Siyaset

TKP Genel Sekreteri Okuyan: "Türkiye, Suriye’de bir hata yaparsa Türkiye Cumhuriyeti’nin varlığının sorgulandığı bir tablo görürüz"

TKP Genel Sekreteri Kemal Okuyan, "Türkiye Suriye’de bir hata yaparsa Türkiye Cumhuriyeti’nin varlığının sorgulandığı bir tablo görürüz" dedi.

Abone Ol

Türkiye Komünist Partisi (TKP) Genel Sekreteri Kemal Okuyan, "Türkiye Suriye’de bir hata yaparsa Türkiye Cumhuriyeti’nin varlığının sorgulandığı bir tablo görürüz" dedi.

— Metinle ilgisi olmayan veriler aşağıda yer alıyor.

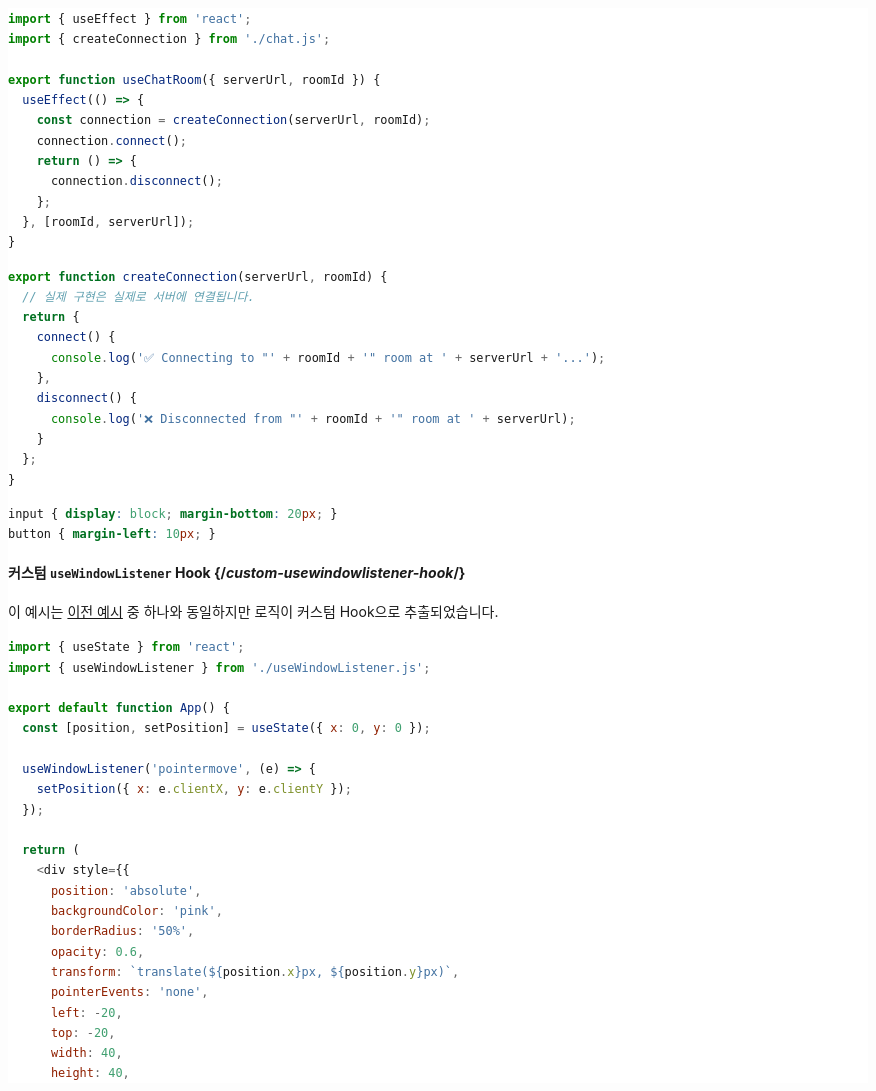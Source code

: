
 ```js src/useChatRoom.js
import { useEffect } from 'react';
import { createConnection } from './chat.js';

export function useChatRoom({ serverUrl, roomId }) {
  useEffect(() => {
    const connection = createConnection(serverUrl, roomId);
    connection.connect();
    return () => {
      connection.disconnect();
    };
  }, [roomId, serverUrl]);
}
```

```js src/chat.js
export function createConnection(serverUrl, roomId) {
  // 실제 구현은 실제로 서버에 연결됩니다.
  return {
    connect() {
      console.log('✅ Connecting to "' + roomId + '" room at ' + serverUrl + '...');
    },
    disconnect() {
      console.log('❌ Disconnected from "' + roomId + '" room at ' + serverUrl);
    }
  };
}
```

```css
input { display: block; margin-bottom: 20px; }
button { margin-left: 10px; }
```

</Sandpack>

<Solution />

#### 커스텀 `useWindowListener` Hook {/*custom-usewindowlistener-hook*/}

이 예시는 [이전 예시](#examples-connecting) 중 하나와 동일하지만 로직이 커스텀 Hook으로 추출되었습니다.

<Sandpack>

```js
import { useState } from 'react';
import { useWindowListener } from './useWindowListener.js';

export default function App() {
  const [position, setPosition] = useState({ x: 0, y: 0 });

  useWindowListener('pointermove', (e) => {
    setPosition({ x: e.clientX, y: e.clientY });
  });

  return (
    <div style={{
      position: 'absolute',
      backgroundColor: 'pink',
      borderRadius: '50%',
      opacity: 0.6,
      transform: `translate(${position.x}px, ${position.y}px)`,
      pointerEvents: 'none',
      left: -20,
      top: -20,
      width: 40,
      height: 40,
```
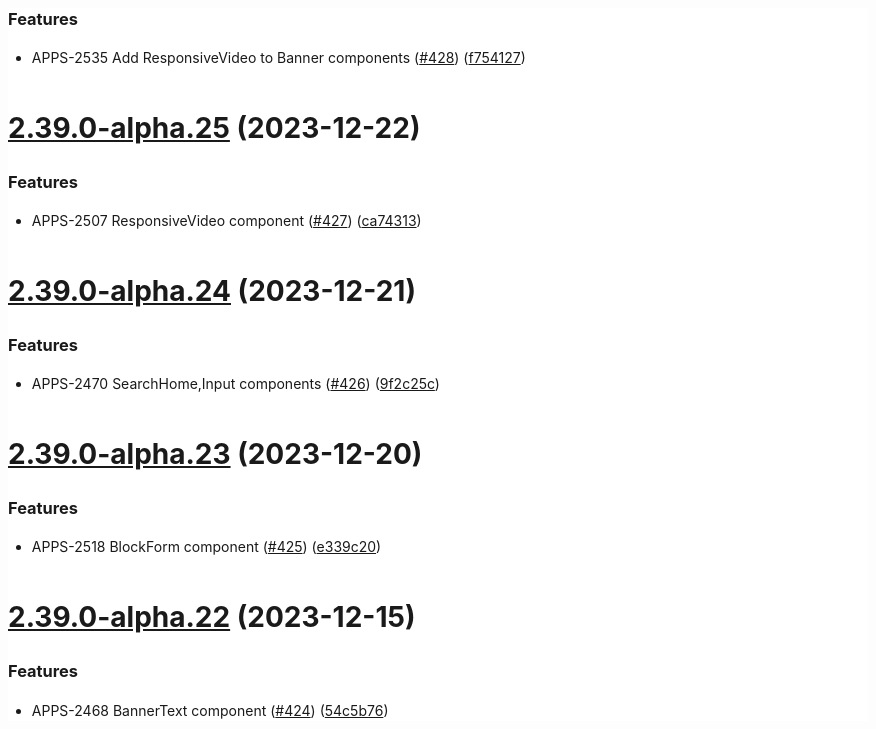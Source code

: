 
### Features

* APPS-2535 Add ResponsiveVideo to Banner components ([#428](https://github.com/UCLALibrary/ucla-library-website-components/issues/428)) ([f754127](https://github.com/UCLALibrary/ucla-library-website-components/commit/f75412730b949c367a8fc2f0261615a844a58ca3))

# [2.39.0-alpha.25](https://github.com/UCLALibrary/ucla-library-website-components/compare/v2.39.0-alpha.24...v2.39.0-alpha.25) (2023-12-22)


### Features

* APPS-2507 ResponsiveVideo component ([#427](https://github.com/UCLALibrary/ucla-library-website-components/issues/427)) ([ca74313](https://github.com/UCLALibrary/ucla-library-website-components/commit/ca743135562fc2c54cdb275ca0570a34c26f7403))

# [2.39.0-alpha.24](https://github.com/UCLALibrary/ucla-library-website-components/compare/v2.39.0-alpha.23...v2.39.0-alpha.24) (2023-12-21)


### Features

* APPS-2470 SearchHome,Input components ([#426](https://github.com/UCLALibrary/ucla-library-website-components/issues/426)) ([9f2c25c](https://github.com/UCLALibrary/ucla-library-website-components/commit/9f2c25cf7b9f8d692f84d1c92919ab1df7ca17a1))

# [2.39.0-alpha.23](https://github.com/UCLALibrary/ucla-library-website-components/compare/v2.39.0-alpha.22...v2.39.0-alpha.23) (2023-12-20)


### Features

* APPS-2518 BlockForm component ([#425](https://github.com/UCLALibrary/ucla-library-website-components/issues/425)) ([e339c20](https://github.com/UCLALibrary/ucla-library-website-components/commit/e339c20318060a5dd46a6fbc25d2b0deaa1b555a))

# [2.39.0-alpha.22](https://github.com/UCLALibrary/ucla-library-website-components/compare/v2.39.0-alpha.21...v2.39.0-alpha.22) (2023-12-15)


### Features

* APPS-2468 BannerText component ([#424](https://github.com/UCLALibrary/ucla-library-website-components/issues/424)) ([54c5b76](https://github.com/UCLALibrary/ucla-library-website-components/commit/54c5b767b4e2d00eeefde29fbced7f1adb6380bd))
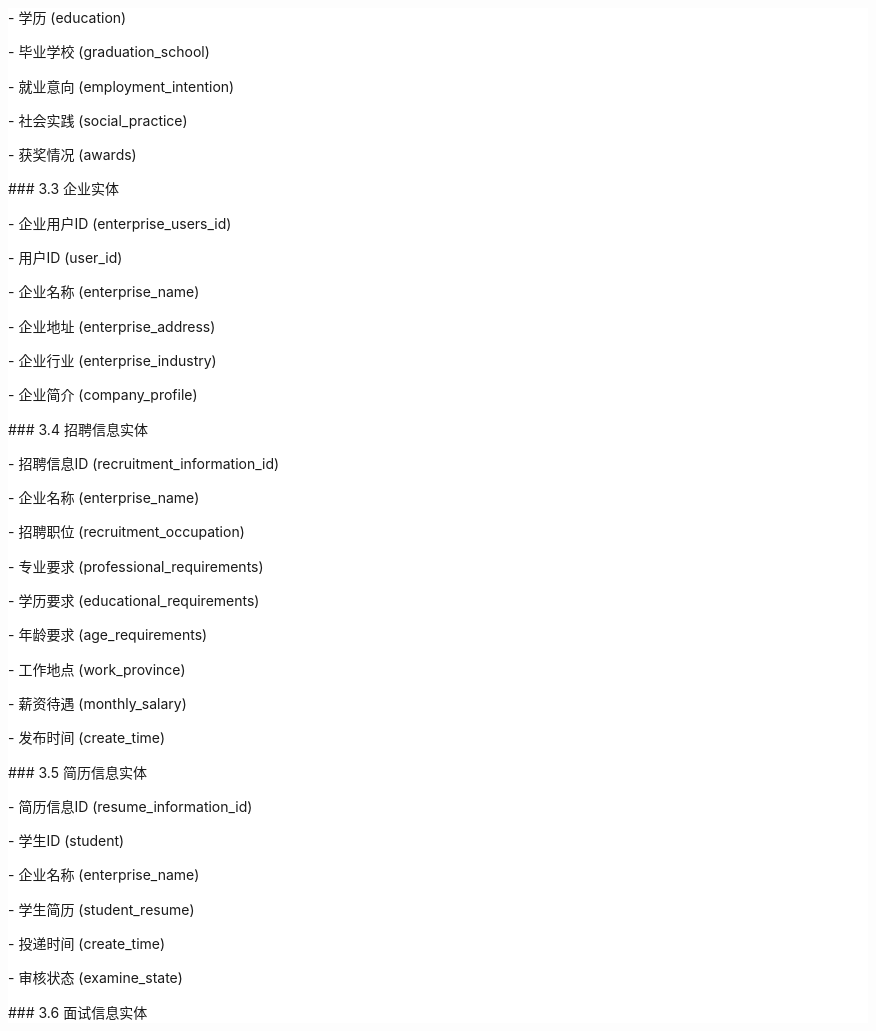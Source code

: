 \- 学历 (education)

\- 毕业学校 (graduation\_school)

\- 就业意向 (employment\_intention)

\- 社会实践 (social\_practice)

\- 获奖情况 (awards)



\### 3.3 企业实体

\- 企业用户ID (enterprise\_users\_id)

\- 用户ID (user\_id)

\- 企业名称 (enterprise\_name)

\- 企业地址 (enterprise\_address)

\- 企业行业 (enterprise\_industry)

\- 企业简介 (company\_profile)



\### 3.4 招聘信息实体

\- 招聘信息ID (recruitment\_information\_id)

\- 企业名称 (enterprise\_name)

\- 招聘职位 (recruitment\_occupation)

\- 专业要求 (professional\_requirements)

\- 学历要求 (educational\_requirements)

\- 年龄要求 (age\_requirements)

\- 工作地点 (work\_province)

\- 薪资待遇 (monthly\_salary)

\- 发布时间 (create\_time)



\### 3.5 简历信息实体

\- 简历信息ID (resume\_information\_id)

\- 学生ID (student)

\- 企业名称 (enterprise\_name)

\- 学生简历 (student\_resume)

\- 投递时间 (create\_time)

\- 审核状态 (examine\_state)



\### 3.6 面试信息实体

TKP Manisa'nın Salihli ilçesinde “Biz halkız, biz yönetiriz” başlıklı halk toplantısı düzenledi. Zafer Keskin Tiyatro Salonu’ndaki toplantıda konuşma yapan TKP Genel Sekreteri Kemal Okuyan, Suriye’de Alevilere yönelik saldırılara işaret ederek, şöyle konuştu:

"Suriye’de Esad rejiminin düşürülmesi için on yıldır bir koalisyonla faaliyet yürütüyorlar. İsrail, ABD, İngiltere, Türkiye ve başka bazı Avrupa ülkeleri var koalisyonda. Suriye’yi karıştırdılar. İnsanları birbirine düşürdüler, iç savaşa soktular. Biz Türkiye’nin bu savaşın dışında kalması için çok uğraştık. Bugünkü pozisyonumuz on yıl önce de aynıydı. Şimdi geldiğimiz noktada Esad devrildi. HTŞ Suriye’yi ele geçirirken dedik ki 'HTŞ bu koalisyon tarafından iktidara getirildi ve katliamlara başlayacak ve böylece İsrail ve ABD Suriye’ye müdahale için bahane bulacaklar.' Şimdi katliamlara başladılar, tam da söylediğimiz gibi.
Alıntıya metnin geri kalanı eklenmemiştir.